All I’m saying is that REXML is, perhaps, not the best serializer for producing HTML5 (as opposed to XHTML5) output. It seems that the Python version of HTML5lib has an HTMLSerializer
class, but not – currently – the Ruby version.
This is, I’ll agree, not an issue for the Sanitizer itself. But it’s still an issue.
It seems that the Python version of HTML5lib has an HTMLSerializer class, but not – currently – the Ruby version.
That’s new. Cool. Must port.
That’s new. Cool. Must port.It seems that the Python version of HTML5lib has an HTMLSerializer class, but not – currently – the Ruby version.
Another thing about the Serializer. It should probably treat HTML5 VOID elements (outputting “<br>
” in the HTML5 and “<br />
” (note the space) in the XHTML5 serialization) differently from empty elements in other namespaces (outputting them as, e.g. "<none></none>
"). That’s the way the SVGfix MovableType plugin works.
“
<br />
” (note the space) in the XHTML5 serialization
Just curious, but why? I’ve seen this convention before, but haven’t been able to find a reason behind it. Oddly the W3C validator seems to accept “<br/>
” (no space) as valid HTML4. It also is valid HTML5.
Just curious, but why?
That’s what Appendix C says.
Oddly the W3C validator seems to accept “
<br/>
” (no space) as valid HTML4.
Just because it’s “valid” (when checked by an SGML parser) doesn’t mean it’s interpreted correctly in legacy HTML UA’s.

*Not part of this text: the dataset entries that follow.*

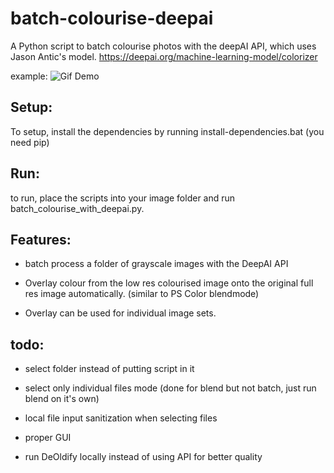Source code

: # batch-colourise-deepai
 A Python script to batch colourise photos with the deepAI API, which uses Jason Antic's model.
 https://deepai.org/machine-learning-model/colorizer
 
 example:
![Gif Demo](https://github.com/endim8/batch-colourise-deepai/blob/master/Example/gifdemo.gif)
 ## Setup:
 To setup, install the dependencies by running install-dependencies.bat (you need pip)
 
 ## Run:
 to run, place the scripts into your image folder and run batch_colourise_with_deepai.py.
 
 ## Features:
 - batch process a folder of grayscale images with the DeepAI API
 
 - Overlay colour from the low res colourised image onto the original full res image automatically. (similar to PS Color blendmode)
 
 - Overlay can be used for individual image sets.
 
 ## todo:
 - select folder instead of putting script in it
 
 - select only individual files mode (done for blend but not batch, just run blend on it's own)
 
 - local file input sanitization when selecting files
 
 - proper GUI
 
 - run DeOldify locally instead of using API for better quality

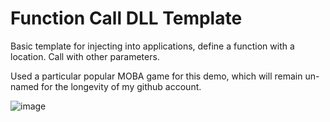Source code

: # Function Call DLL Template

Basic template for injecting into applications, define a function with a location. Call with other parameters.

Used a particular popular MOBA game for this demo, which will remain un-named for the longevity of my github account.


![image](https://user-images.githubusercontent.com/84855585/166400730-5ff74ca5-2acb-47de-b251-88959ad89c20.png)
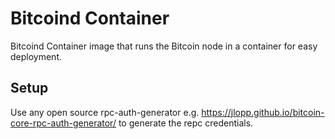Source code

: # Bitcoind Container

Bitcoind Container image that runs the Bitcoin node in a container for easy deployment.

## Setup

Use any open source rpc-auth-generator e.g. https://jlopp.github.io/bitcoin-core-rpc-auth-generator/ to generate the repc credentials.
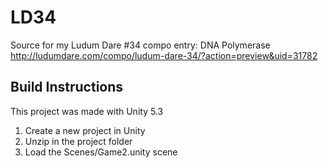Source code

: # LD34
Source for my Ludum Dare #34 compo entry: DNA Polymerase
http://ludumdare.com/compo/ludum-dare-34/?action=preview&uid=31782

## Build Instructions
This project was made with Unity 5.3
1. Create a new project in Unity
1. Unzip in the project folder
1. Load the Scenes/Game2.unity scene
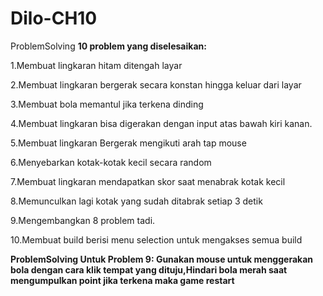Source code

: # Dilo-CH10
ProblemSolving
**10 problem yang diselesaikan:**

1.Membuat lingkaran hitam ditengah layar

2.Membuat lingkaran bergerak secara konstan hingga keluar dari layar

3.Membuat bola memantul jika terkena dinding

4.Membuat lingkaran bisa digerakan dengan input atas bawah kiri kanan.

5.Membuat lingkaran Bergerak mengikuti arah tap mouse

6.Menyebarkan kotak-kotak kecil secara random

7.Membuat lingkaran mendapatkan skor saat menabrak kotak kecil

8.Memunculkan lagi kotak yang sudah ditabrak setiap 3 detik

9.Mengembangkan 8 problem tadi.

10.Membuat build berisi menu selection untuk mengakses semua build

**ProblemSolving Untuk Problem 9: Gunakan mouse untuk menggerakan bola dengan cara klik tempat yang dituju,Hindari bola merah saat mengumpulkan point jika terkena maka game restart**
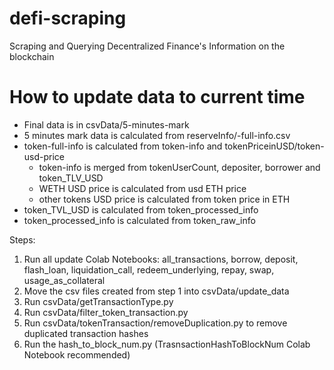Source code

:# defi-scraping

Scraping and Querying Decentralized Finance's Information on the blockchain

# How to update data to current time

- Final data is in csvData/5-minutes-mark
- 5 minutes mark data is calculated from reserveInfo/<token>-full-info.csv
- token-full-info is calculated from token-info and tokenPriceinUSD/token-usd-price
  - token-info is merged from tokenUserCount, depositer, borrower and token_TLV_USD
  - WETH USD price is calculated from usd ETH price
  - other tokens USD price is calculated from token price in ETH
- token_TVL_USD is calculated from token_processed_info
- token_processed_info is calculated from token_raw_info

Steps:

1. Run all update Colab Notebooks: all_transactions, borrow, deposit, flash_loan, liquidation_call, redeem_underlying, repay, swap, usage_as_collateral
2. Move the csv files created from step 1 into csvData/update_data
3. Run csvData/getTransactionType.py
4. Run csvData/filter_token_transaction.py
5. Run csvData/tokenTransaction/removeDuplication.py to remove duplicated transaction hashes
6. Run the hash_to_block_num.py (TrasnsactionHashToBlockNum Colab Notebook recommended)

I don’t know which (if any) current HTML UAs would stumble over “<br/>
”. Perhaps this bit of Appendix C is now obsolete.
Just a note about the HTMLSerializer in html5lib: you should be theoretically able to have an XHTML5 serialization by setting the options to quote_attr_values=True, minimize_boolean_attributes=False, use_trailing_solidus=True, omit_optional_tags=False
.
The default options should produce a very compact HTML5 serialization with unquoted attribute values when possible, minimized boolean attributes, omitted optional tags and void elements without a trailing solidus. I was wondering whether a whitespace-stripper could be added to remove “unnecessary” whitespace (whitespace between <table>, <tr> and <td>, collapsing multiple whitespace into a single space character, etc.) This would need to be disabled by default to avoid conflicts with eventual white-space: preserve
in CSS.
Thomas: you’ve been busy!
I’ve been waiting to port it while the code was in flux. Is the code either (a) near stable at this point, or (b) if there were a functioning Ruby equivalent, would you be willing to help maintain both versions?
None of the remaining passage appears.